# What is expected
Find the lines in the records below that contain "were", and report each of them.

Information provided below:

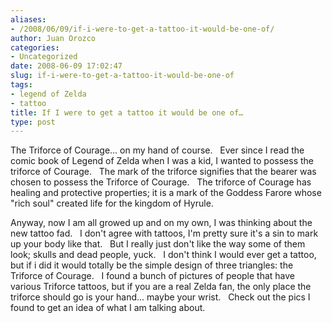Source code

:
 ```yaml
---
aliases:
- /2008/06/09/if-i-were-to-get-a-tattoo-it-would-be-one-of/
author: Juan Orozco
categories:
- Uncategorized
date: 2008-06-09 17:02:47
slug: if-i-were-to-get-a-tattoo-it-would-be-one-of
tags:
- legend of Zelda
- tattoo
title: If I were to get a tattoo it would be one of…
type: post
---
```


The Triforce of Courage... on my hand of course.   Ever since I read the comic book of Legend of Zelda when I was a kid, I wanted to possess the triforce of Courage.   The mark of the triforce signifies that the bearer was chosen to possess the Triforce of Courage.   The triforce of Courage has healing and protective properties; it is a mark of the Goddess Farore whose "rich soul" created life for the kingdom of Hyrule.

Anyway, now I am all growed up and on my own, I was thinking about the new tattoo fad.   I don't agree with tattoos, I'm pretty sure it's a sin to mark up your body like that.   But I really just don't like the way some of them look; skulls and dead people, yuck.   I don't think I would ever get a tattoo, but if i did it would totally be the simple design of three triangles: the Triforce of Courage.   I found a bunch of pictures of people that have various Triforce tattoos, but if you are a real Zelda fan, the only place the triforce should go is your hand... maybe your wrist.   Check out the pics I found to get an idea of what I am talking about.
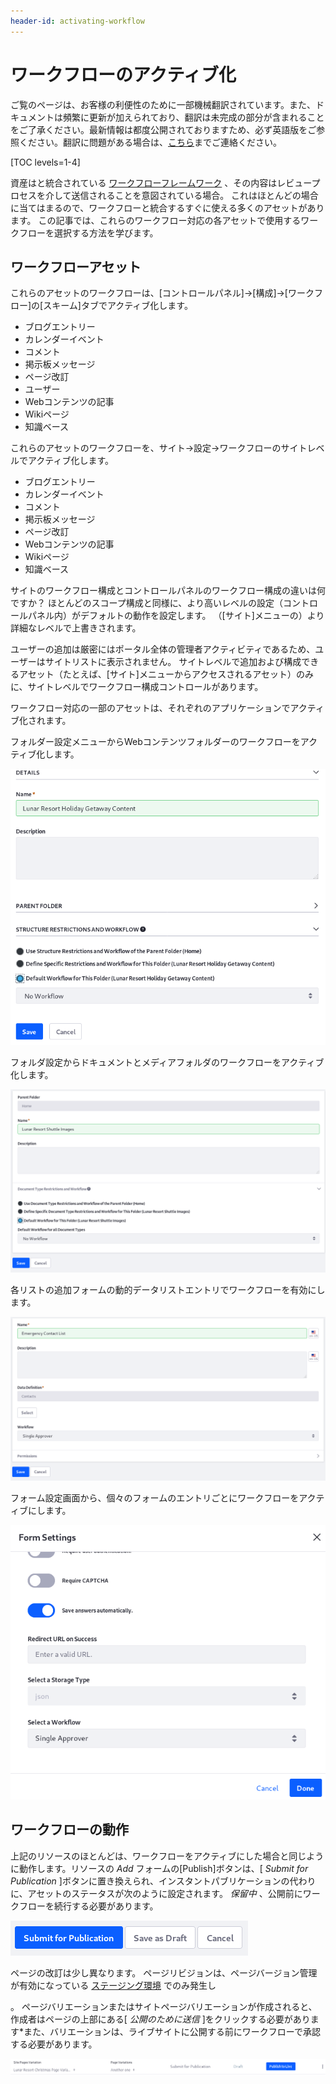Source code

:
 ```yaml
---
header-id: activating-workflow
---
```


# ワークフローのアクティブ化

<p class="alert alert-info"><span class="wysiwyg-color-blue120">ご覧のページは、お客様の利便性のために一部機械翻訳されています。また、ドキュメントは頻繁に更新が加えられており、翻訳は未完成の部分が含まれることをご了承ください。最新情報は都度公開されておりますため、必ず英語版をご参照ください。翻訳に問題がある場合は、<a href="mailto:support-content-jp@liferay.com">こちら</a>までご連絡ください。</span></p>

[TOC levels=1-4]

資産はと統合されている [ワークフローフレームワーク](/docs/7-1/tutorials/-/knowledge_base/t/liferays-workflow-framework) 、その内容はレビュープロセスを介して送信されることを意図されている場合。 これはほとんどの場合に当てはまるので、ワークフローと統合するすぐに使える多くのアセットがあります。 この記事では、これらのワークフロー対応の各アセットで使用するワークフローを選択する方法を学びます。

## ワークフローアセット

これらのアセットのワークフローは、[コントロールパネル]→[構成]→[ワークフロー]の[スキーム]タブでアクティブ化します。

  - ブログエントリー
  - カレンダーイベント
  - コメント
  - 掲示板メッセージ
  - ページ改訂
  - ユーザー
  - Webコンテンツの記事
  - Wikiページ
  - 知識ベース

これらのアセットのワークフローを、サイト→設定→ワークフローのサイトレベルでアクティブ化します。

  - ブログエントリー
  - カレンダーイベント
  - コメント
  - 掲示板メッセージ
  - ページ改訂
  - Webコンテンツの記事
  - Wikiページ
  - 知識ベース

サイトのワークフロー構成とコントロールパネルのワークフロー構成の違いは何ですか？ ほとんどのスコープ構成と同様に、より高いレベルの設定（コントロールパネル内）がデフォルトの動作を設定します。 （[サイト]メニューの）より詳細なレベルで上書きされます。

ユーザーの追加は厳密にはポータル全体の管理者アクティビティであるため、ユーザーはサイトリストに表示されません。 サイトレベルで追加および構成できるアセット（たとえば、[サイト]メニューからアクセスされるアセット）のみに、サイトレベルでワークフロー構成コントロールがあります。

ワークフロー対応の一部のアセットは、それぞれのアプリケーションでアクティブ化されます。

フォルダー設定メニューからWebコンテンツフォルダーのワークフローをアクティブ化します。

![図1：フォルダーの編集画面からWebコンテンツフォルダーのワークフローをアクティブ化します。](../../images/workflow-web-content-folder.png)

フォルダ設定からドキュメントとメディアフォルダのワークフローをアクティブ化します。

![図2：フォルダーの編集画面からドキュメントフォルダーとメディアフォルダーのワークフローをアクティブ化します。](../../images/workflow-dm-folder.png)

各リストの追加フォームの動的データリストエントリでワークフローを有効にします。

![図3：個々の動的データリストのワークフローをアクティブ化します。](../../images/workflow-ddl.png)

フォーム設定画面から、個々のフォームのエントリごとにワークフローをアクティブにします。

![図4：[フォームの設定]ウィンドウから各フォームのエントリでワークフローをアクティブ化します。](../../images/workflow-form.png)

## ワークフローの動作

上記のリソースのほとんどは、ワークフローをアクティブにした場合と同じように動作します。リソースの *Add* フォームの[Publish]ボタンは、[ *Submit for Publication* ]ボタンに置き換えられ、インスタントパブリケーションの代わりに、アセットのステータスが次のように設定されます。 *保留中* 、公開前にワークフローを続行する必要があります。

![図5：[発行]ボタンの代わりに、ワークフローが有効なリソースに対して[発行のために送信]ボタンが表示されます。](../../images/submit-for-publication.png)

ページの改訂は少し異なります。 ページリビジョンは、ページバージョン管理が有効になっている [ステージング環境](/docs/7-1/user/-/knowledge_base/u/staging-content-for-publication) でのみ発生し

 。 ページバリエーションまたはサイトページバリエーションが作成されると、作成者はページの上部にある[ *公開のために送信* ]をクリックする必要があります*また、バリエーションは、ライブサイトに公開する前にワークフローで承認する必要があります。</p> 

![図6：ページリビジョンでワークフローが有効になっている場合、サイト管理者は、公開する前にページバリエーションを送信して公開する必要があります。](../../images/page-revision-submission.png)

End of Information provided.

# Response to the exercise
- /2008/06/09/if-i-were-to-get-a-tattoo-it-would-be-one-of/
slug: if-i-were-to-get-a-tattoo-it-would-be-one-of
title: If I were to get a tattoo it would be one of…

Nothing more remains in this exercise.